3.3 Revised Proposed Annex for Python
N0362 2011-09-26 Replaces [N0347] Revised Python Annex, contributed by Kevin Coyne [docx, pdf] We suggested that the definition of "guerilla patching" ought to be value-neutral and it should instead by described as a vulnerability, possibly NYY. We decided (ACTION ITEM #19-07) to ask Kevin to revise the text, get it reviewed, and give it to John for inclusion in the document to be balloted. Bob Karlin requested that Kevin ensure that all of the terms are actually used in the draft. Erhard requested that when a vulnerability is not applicable, there should be a a short, simple statement that explains why. Clive and Erhard agreed to be reviewers of the new draft.
3.4 Possible Work Item for Code Signing
N0273 2010-08-31 Proposed draft NWIP for software security APIs, contributed by Larry Wagoner [doc, pdf] N0306 2011-02-15 See [N0253] REVISED Result of Voting on SC 22 N 4575 - Information technology - Programming languages, their environments and system software interfaces - Software code signing, contributed by secretary [pdf] N0314 2011-03-11 Code signing proof of concept, contributed by Jim Johnson [zip] N0358 2011-09-07 Presentation for SC22 plenary regarding code signing, contributed by Jim Moore [pptx, pdf] N0359 2011-09-11 Replaces [N0357] Revised preliminary working draft for code signing, contributed by Larry Wagoner [docx, pdf] The convener stated that the NWIP should be updated to point out that the APIs will be language-independent and that a preliminary working draft has been prepared. We authorized the convener to revise the NWIP, obtain review as he sees fit, and submit it for ballot along with the preliminary working draft. (ACTION ITEM #19-08).
3.5 Process for new Vulnerabilities
Convener: At the Edinburgh meeting, we decided to maintain a standing document that traced past and planned changes/additions to the TR. Erhard suggests either of two alternatives: (1) adding a section to the TR that includes proposed vulnerabilities; (2) issuing a distinct document that contains planned vulnerabilities. Either would serve to put annex-writers on notice that new vulnerabilities are on the way.

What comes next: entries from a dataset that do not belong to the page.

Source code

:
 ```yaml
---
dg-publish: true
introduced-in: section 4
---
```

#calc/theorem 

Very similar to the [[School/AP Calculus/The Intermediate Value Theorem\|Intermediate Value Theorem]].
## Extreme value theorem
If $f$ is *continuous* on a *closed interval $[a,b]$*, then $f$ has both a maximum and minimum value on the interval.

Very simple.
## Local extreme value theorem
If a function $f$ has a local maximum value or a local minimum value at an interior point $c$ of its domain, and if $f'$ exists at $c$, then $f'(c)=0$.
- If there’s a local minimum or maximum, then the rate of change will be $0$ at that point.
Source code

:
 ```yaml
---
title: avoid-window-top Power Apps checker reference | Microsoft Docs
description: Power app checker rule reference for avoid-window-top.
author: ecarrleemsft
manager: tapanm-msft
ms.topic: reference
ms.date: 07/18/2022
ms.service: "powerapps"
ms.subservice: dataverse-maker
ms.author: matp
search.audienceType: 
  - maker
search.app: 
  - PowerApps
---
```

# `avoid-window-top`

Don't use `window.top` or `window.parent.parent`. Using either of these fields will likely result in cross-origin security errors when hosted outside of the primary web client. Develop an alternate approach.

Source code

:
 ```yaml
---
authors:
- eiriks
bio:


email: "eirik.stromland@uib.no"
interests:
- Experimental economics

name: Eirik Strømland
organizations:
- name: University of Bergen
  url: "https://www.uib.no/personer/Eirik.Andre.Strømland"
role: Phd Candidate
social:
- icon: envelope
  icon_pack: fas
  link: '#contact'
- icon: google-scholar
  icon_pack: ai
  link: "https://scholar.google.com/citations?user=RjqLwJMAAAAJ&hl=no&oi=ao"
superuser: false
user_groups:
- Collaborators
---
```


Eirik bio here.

Jim proposes a new Section 8 that would contain vulnerability descriptions that are not yet in the language-specific annexes. Erhard emphasizes that these are not to be regarded as draft or preliminary, but should be restricted to well-considered descriptions that are not yet in the annexes. Each one would move from Section 8 to Section 6 or 7 when it is treated in the annexes.
Erhard suggests the following lead-in verbiage for the Section (or Annex): "Section 8 / Annex F contains vulnerabilities for which this edition of the Technical Report do not yet contains matching sections in the language-specific annexes. The next edition of the Technical Report will merge these vulnerabilities into sections 6 and 7, and the language-specific annexes will address them."
We decided that we will insert new vulnerabilities into a new Clause 8 (ACTION ITEM #19-06).
The meeting was adjourned at 12:45 pm on Wednesday, 5 October.